From: David Wysochanski <dwysocha@redhat.com>
To: Pavel Shilovsky <piastryyy@gmail.com>
Cc: Steve French <smfrench@gmail.com>,
Ronnie Sahlberg <lsahlber@redhat.com>,
linux-cifs <linux-cifs@vger.kernel.org>
Subject: Re: Easily reproducible deadlock on 5.4-rc4 with cifsInodeInfo.lock_sem semaphore after network disruption or smb restart
Date: Tue, 22 Oct 2019 15:00:34 -0400 [thread overview]
Message-ID: <CALF+zOkrxNMAr==jFdfqOfojbg9thjY4bKLuO2s4m_gs3jEr=Q@mail.gmail.com> (raw)
In-Reply-To: <CALF+zOkqMLL05W6i_VZf17G+exz2PNObNwATVeU2GAZFFQyE6A@mail.gmail.com>
On Tue, Oct 22, 2019 at 12:43 PM David Wysochanski <dwysocha@redhat.com> wrote:
>
> On Tue, Oct 22, 2019 at 12:09 PM Pavel Shilovsky <piastryyy@gmail.com> wrote:
> >
> > пн, 21 окт. 2019 г. в 20:05, David Wysochanski <dwysocha@redhat.com>:
> > > > ? If yes, then we can create another work queue that will be
> > > > re-locking files that have been re-opened. In this case
> > > > cifs_reopen_file will simply submit the "re-lock" request to the queue
> > > > without the need to grab the lock one more time.
> > > >
> > > I think you're approach of a work queue may work but it would have to
> > > be on a per-pid basis, as would any solution.
> >
> > Why do you think we should have a queue per pid? What are possible
> > problems to have a single queue per SMB connection or Share (Tree)
> > connection?
> >
>
> What you're proposing may work but would have to see the code and how
> lock_sem would be used. If you're serializing the relocking to only
> one pid it should be fine.
>
> I can describe what I tried (attached patch) and why it did not work.

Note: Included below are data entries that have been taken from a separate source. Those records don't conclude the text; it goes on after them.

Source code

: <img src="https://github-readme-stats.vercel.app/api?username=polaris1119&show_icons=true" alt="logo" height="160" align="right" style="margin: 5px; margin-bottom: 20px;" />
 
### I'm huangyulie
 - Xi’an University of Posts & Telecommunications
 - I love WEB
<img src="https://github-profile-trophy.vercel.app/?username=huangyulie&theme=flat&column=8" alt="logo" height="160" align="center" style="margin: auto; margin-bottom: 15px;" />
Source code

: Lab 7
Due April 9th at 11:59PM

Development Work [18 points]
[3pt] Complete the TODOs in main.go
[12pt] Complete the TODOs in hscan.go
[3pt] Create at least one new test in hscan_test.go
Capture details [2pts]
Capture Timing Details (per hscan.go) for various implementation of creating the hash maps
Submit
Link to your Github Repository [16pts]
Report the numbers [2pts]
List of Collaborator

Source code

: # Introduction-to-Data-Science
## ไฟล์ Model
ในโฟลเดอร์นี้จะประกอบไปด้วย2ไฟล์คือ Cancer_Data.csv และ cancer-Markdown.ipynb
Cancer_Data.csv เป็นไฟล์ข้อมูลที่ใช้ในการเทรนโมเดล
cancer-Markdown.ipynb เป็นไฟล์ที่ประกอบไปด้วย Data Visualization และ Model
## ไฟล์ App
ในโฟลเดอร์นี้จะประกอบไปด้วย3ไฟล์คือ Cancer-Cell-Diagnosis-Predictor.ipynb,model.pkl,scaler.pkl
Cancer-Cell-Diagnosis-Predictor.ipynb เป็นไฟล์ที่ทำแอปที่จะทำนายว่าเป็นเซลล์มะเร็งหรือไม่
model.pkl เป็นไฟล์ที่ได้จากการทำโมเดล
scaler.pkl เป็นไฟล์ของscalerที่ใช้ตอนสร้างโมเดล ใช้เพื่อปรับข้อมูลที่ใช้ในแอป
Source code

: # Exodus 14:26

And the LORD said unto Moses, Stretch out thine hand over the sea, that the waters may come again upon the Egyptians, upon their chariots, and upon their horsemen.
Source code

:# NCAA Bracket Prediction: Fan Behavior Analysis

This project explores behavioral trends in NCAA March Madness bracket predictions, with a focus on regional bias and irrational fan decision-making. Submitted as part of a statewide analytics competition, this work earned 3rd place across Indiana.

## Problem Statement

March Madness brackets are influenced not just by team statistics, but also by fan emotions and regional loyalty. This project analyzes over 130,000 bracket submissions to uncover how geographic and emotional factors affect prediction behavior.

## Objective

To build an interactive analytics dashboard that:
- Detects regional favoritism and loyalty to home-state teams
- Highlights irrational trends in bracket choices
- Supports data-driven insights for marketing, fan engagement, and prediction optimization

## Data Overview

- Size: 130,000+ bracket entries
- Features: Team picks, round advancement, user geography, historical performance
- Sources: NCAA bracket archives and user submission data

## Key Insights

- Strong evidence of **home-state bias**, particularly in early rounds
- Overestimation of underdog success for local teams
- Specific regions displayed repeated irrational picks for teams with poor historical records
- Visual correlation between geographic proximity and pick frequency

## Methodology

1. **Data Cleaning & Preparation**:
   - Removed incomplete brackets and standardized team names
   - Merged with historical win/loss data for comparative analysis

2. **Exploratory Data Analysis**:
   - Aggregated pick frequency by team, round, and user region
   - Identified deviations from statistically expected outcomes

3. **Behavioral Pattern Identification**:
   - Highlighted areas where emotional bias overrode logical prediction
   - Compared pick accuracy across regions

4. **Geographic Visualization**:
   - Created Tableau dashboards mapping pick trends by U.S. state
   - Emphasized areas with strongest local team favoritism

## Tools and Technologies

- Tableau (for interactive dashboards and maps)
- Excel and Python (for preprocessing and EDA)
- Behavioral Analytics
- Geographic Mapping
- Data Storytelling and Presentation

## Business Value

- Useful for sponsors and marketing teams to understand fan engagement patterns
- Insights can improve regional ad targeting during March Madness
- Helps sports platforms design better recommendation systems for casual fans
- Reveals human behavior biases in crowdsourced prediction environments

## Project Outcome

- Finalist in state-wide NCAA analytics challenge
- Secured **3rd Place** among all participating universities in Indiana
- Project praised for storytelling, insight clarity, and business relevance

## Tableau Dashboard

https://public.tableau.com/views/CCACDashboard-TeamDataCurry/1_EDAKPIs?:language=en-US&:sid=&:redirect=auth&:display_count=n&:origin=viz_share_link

> Here's the problem code path. Note that down_read(lock_sem) #2 is
> only a problem if down_write(lock_sem) happens between #1 and #2, but
> we're trying to avoid #2 to avoid the deadlock.
>
> PID: 5464 TASK: ffff9862640b2f80 CPU: 1 COMMAND: "python3-openloo"

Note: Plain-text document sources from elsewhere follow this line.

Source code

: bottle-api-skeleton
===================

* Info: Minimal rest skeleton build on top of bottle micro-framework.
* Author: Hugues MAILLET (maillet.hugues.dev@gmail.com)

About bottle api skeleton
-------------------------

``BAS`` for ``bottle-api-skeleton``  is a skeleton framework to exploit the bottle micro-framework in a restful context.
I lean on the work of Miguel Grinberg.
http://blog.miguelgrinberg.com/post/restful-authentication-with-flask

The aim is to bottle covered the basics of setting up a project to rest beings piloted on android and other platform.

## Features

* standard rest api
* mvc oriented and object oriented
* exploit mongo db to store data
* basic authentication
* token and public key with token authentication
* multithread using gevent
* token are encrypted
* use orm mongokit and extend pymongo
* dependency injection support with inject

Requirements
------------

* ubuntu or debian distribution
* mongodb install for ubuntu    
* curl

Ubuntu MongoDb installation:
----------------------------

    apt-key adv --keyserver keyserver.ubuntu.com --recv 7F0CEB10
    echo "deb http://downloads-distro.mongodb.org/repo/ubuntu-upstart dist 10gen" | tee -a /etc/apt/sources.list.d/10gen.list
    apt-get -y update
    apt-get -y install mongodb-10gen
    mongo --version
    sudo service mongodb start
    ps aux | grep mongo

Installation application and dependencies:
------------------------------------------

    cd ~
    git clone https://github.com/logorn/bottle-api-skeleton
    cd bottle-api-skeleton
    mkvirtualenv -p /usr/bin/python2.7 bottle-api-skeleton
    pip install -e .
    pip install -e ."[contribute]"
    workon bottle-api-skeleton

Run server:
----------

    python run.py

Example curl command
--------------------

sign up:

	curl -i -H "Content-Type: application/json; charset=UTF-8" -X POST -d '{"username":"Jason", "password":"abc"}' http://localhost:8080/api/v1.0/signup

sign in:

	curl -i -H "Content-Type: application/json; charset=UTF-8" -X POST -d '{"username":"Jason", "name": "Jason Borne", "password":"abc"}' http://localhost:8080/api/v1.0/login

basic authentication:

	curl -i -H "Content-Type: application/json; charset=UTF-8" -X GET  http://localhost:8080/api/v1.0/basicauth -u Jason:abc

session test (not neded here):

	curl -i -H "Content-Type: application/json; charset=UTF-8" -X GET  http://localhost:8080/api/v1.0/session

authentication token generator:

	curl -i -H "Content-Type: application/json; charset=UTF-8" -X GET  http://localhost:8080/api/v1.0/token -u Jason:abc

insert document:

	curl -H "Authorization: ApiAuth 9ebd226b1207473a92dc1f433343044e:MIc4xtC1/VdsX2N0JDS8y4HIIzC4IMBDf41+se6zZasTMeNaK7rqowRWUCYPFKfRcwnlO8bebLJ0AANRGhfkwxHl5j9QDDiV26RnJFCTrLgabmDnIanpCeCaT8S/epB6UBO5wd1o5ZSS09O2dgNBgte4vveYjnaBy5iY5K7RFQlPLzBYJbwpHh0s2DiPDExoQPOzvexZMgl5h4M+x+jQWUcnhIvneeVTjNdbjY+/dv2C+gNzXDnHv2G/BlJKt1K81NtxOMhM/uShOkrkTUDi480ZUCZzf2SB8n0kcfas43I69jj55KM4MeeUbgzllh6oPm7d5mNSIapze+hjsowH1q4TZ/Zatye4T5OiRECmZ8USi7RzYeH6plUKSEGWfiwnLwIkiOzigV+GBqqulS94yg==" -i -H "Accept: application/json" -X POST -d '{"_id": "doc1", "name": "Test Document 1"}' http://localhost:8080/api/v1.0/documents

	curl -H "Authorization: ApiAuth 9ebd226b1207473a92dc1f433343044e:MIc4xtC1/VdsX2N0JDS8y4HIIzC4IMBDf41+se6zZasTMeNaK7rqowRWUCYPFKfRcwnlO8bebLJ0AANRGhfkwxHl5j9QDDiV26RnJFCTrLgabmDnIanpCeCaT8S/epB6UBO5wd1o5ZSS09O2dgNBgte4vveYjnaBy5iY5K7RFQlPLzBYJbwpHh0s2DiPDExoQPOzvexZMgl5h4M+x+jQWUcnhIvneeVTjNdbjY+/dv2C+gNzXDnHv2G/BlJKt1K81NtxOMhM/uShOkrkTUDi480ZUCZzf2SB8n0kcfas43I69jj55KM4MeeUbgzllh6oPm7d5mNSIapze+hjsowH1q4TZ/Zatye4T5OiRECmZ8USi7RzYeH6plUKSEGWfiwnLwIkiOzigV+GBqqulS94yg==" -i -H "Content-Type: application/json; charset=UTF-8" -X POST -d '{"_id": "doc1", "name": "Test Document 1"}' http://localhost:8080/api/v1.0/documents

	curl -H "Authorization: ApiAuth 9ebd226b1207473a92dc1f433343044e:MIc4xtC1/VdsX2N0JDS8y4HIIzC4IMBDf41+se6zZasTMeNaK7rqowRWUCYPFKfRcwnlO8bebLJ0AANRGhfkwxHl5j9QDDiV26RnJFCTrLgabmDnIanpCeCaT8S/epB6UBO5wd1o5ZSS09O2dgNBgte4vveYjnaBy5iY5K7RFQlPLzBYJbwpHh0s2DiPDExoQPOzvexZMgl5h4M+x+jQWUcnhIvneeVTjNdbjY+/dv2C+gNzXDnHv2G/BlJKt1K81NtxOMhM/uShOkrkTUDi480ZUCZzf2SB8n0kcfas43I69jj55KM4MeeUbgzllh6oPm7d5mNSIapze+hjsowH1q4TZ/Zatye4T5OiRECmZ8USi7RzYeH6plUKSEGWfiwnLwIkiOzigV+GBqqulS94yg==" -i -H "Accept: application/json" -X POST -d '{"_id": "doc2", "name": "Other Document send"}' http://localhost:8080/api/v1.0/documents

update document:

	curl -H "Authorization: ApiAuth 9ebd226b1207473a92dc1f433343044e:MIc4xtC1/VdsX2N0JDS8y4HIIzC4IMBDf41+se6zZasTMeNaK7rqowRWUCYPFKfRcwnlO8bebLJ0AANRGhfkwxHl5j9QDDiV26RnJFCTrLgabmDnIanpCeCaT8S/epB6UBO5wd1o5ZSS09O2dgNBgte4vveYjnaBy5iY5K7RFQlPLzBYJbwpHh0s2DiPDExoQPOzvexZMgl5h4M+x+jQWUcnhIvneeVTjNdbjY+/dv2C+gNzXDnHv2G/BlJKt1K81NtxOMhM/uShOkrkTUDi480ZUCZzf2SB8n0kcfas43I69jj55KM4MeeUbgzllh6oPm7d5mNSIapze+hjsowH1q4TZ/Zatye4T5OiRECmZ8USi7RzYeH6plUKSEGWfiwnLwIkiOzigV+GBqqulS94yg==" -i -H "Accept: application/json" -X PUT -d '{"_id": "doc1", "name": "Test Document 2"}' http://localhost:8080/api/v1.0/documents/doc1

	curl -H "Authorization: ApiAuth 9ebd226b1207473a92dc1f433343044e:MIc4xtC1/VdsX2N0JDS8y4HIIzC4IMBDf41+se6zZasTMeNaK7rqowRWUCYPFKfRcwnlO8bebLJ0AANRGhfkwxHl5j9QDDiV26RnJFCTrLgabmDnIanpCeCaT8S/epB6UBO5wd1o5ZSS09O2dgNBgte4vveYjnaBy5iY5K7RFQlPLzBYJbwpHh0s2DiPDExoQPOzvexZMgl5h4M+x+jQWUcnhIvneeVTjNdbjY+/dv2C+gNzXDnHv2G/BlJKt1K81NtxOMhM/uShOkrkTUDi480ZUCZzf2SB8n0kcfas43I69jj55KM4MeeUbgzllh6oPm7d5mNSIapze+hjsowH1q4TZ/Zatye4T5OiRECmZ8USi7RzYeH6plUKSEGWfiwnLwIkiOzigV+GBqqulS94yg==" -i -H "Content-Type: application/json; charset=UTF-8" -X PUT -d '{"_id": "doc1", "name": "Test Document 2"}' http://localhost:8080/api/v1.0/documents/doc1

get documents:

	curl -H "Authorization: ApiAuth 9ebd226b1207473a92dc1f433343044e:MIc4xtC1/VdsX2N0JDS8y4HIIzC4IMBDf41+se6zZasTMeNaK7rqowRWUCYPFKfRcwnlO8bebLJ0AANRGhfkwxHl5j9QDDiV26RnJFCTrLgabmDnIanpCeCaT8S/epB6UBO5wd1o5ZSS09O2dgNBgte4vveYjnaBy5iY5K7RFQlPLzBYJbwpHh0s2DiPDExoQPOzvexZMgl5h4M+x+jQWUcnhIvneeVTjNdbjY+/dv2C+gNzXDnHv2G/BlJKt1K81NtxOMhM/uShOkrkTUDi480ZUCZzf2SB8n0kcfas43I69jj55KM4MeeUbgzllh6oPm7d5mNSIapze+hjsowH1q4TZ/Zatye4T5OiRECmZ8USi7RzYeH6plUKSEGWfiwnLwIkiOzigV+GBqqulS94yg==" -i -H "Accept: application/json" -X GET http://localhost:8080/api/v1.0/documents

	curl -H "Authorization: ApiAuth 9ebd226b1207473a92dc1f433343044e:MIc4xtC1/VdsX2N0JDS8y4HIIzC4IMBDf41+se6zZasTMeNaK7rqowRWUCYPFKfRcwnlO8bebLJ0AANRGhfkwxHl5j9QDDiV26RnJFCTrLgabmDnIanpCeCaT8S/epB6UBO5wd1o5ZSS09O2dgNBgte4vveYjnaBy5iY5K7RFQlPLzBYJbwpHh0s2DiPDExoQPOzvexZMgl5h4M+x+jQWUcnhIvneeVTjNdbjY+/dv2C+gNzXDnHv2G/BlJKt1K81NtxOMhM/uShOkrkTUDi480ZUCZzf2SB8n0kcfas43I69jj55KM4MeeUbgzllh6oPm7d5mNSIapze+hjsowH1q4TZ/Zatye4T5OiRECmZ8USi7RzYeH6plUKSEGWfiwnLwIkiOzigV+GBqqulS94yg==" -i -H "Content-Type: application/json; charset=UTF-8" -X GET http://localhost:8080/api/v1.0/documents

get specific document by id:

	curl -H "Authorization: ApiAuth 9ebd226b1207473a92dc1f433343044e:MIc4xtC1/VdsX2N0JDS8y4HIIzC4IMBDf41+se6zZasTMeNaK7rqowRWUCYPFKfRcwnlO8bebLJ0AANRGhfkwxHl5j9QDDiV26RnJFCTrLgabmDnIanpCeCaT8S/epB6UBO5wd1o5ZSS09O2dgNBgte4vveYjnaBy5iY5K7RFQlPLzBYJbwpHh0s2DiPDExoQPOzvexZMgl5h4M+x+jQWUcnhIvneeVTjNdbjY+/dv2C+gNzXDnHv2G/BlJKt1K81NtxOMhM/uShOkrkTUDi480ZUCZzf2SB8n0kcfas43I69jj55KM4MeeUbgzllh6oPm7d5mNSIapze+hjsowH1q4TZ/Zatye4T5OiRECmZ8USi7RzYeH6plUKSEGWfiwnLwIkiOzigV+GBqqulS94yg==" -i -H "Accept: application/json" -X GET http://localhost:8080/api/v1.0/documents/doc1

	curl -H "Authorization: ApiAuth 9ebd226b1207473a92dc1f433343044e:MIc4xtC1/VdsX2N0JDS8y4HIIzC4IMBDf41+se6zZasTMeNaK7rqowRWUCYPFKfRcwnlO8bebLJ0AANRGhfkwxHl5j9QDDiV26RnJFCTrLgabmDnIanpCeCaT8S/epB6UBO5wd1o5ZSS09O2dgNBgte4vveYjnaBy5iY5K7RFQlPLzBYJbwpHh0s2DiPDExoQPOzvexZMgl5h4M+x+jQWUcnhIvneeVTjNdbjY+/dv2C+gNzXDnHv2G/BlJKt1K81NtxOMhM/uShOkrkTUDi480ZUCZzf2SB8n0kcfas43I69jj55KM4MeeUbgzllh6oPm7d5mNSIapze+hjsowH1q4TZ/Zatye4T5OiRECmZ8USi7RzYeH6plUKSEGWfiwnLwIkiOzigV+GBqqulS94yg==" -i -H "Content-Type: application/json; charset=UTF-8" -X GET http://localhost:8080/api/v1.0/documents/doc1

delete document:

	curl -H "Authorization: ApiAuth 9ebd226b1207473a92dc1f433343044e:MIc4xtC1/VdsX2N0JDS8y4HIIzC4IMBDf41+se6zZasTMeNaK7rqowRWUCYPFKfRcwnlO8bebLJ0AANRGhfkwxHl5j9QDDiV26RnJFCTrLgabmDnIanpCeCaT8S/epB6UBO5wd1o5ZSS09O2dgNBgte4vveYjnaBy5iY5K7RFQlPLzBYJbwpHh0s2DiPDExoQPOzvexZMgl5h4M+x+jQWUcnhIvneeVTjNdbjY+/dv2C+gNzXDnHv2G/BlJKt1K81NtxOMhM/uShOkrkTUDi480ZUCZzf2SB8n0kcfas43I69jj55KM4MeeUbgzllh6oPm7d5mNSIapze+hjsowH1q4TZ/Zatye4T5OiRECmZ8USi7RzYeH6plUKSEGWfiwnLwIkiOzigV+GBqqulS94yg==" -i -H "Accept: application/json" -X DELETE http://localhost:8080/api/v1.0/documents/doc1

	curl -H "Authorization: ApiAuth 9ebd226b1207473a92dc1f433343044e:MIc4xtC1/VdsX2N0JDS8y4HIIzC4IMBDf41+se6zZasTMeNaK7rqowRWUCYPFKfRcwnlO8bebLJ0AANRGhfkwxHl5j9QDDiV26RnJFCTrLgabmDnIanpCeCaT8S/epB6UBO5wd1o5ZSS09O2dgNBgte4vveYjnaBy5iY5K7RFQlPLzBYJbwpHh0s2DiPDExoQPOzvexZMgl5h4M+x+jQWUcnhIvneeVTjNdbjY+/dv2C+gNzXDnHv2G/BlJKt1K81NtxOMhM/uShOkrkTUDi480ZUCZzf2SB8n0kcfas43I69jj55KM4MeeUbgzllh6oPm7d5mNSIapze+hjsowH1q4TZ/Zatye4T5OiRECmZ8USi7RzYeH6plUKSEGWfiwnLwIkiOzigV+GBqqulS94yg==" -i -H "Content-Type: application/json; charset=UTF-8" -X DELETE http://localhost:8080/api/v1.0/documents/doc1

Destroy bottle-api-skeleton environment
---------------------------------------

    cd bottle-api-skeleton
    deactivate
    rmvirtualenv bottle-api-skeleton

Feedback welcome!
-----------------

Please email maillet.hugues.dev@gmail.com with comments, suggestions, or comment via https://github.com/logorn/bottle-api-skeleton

> #0 [ffffbd2d81203a20] __schedule at ffffffff9aa629e3
> #1 [ffffbd2d81203ac0] schedule at ffffffff9aa62fe8
> #2 [ffffbd2d81203ac8] rwsem_down_read_failed at ffffffff9aa660cd
> #3 [ffffbd2d81203b58] cifs_reopen_file at ffffffffc0529dce [cifs]
> <--- down_read (lock_sem) #2
> #4 [ffffbd2d81203c00] cifs_read.constprop.46 at ffffffffc052bbe0 [cifs]
> #5 [ffffbd2d81203ca8] cifs_readpage_worker at ffffffffc052c0a7 [cifs]
> #6 [ffffbd2d81203ce0] cifs_readpage at ffffffffc052c427 [cifs]
> #7 [ffffbd2d81203d20] generic_file_buffered_read at ffffffff9a40f2b1
> #8 [ffffbd2d81203e10] cifs_strict_readv at ffffffffc0533a7b [cifs]
> <---- down_read (lock_sem) #1
> #9 [ffffbd2d81203e40] new_sync_read at ffffffff9a4b6e21
> #10 [ffffbd2d81203ec8] vfs_read at ffffffff9a4b9671
> #11 [ffffbd2d81203f00] ksys_read at ffffffff9a4b9aaf
> #12 [ffffbd2d81203f38] do_syscall_64 at ffffffff9a2041cb
>
> Note that each of these down_read() calls are per-pid (each pid has to
> get the sem). I tried this patch:
> --- a/fs/cifs/cifsglob.h
> +++ b/fs/cifs/cifsglob.h
> @@ -1404,6 +1404,7 @@ struct cifsInodeInfo {
> #define CIFS_INO_DELETE_PENDING (3) /* delete
> pending on server */
> #define CIFS_INO_INVALID_MAPPING (4) /* pagecache is invalid */
> #define CIFS_INO_LOCK (5) /* lock bit for synchronization */
> +#define CIFS_LOCK_SEM_HELD (6) /* the lock_sem is held */
> unsigned long flags;
> spinlock_t writers_lock;
> unsigned int writers; /* Number of writers on this inode */
> diff --git a/fs/cifs/file.c b/fs/cifs/file.c
> index 5ad15de2bb4f..153adcd3ad16 100644
> --- a/fs/cifs/file.c
> +++ b/fs/cifs/file.c
> @@ -620,11 +620,15 @@ cifs_relock_file(struct cifsFileInfo *cfile)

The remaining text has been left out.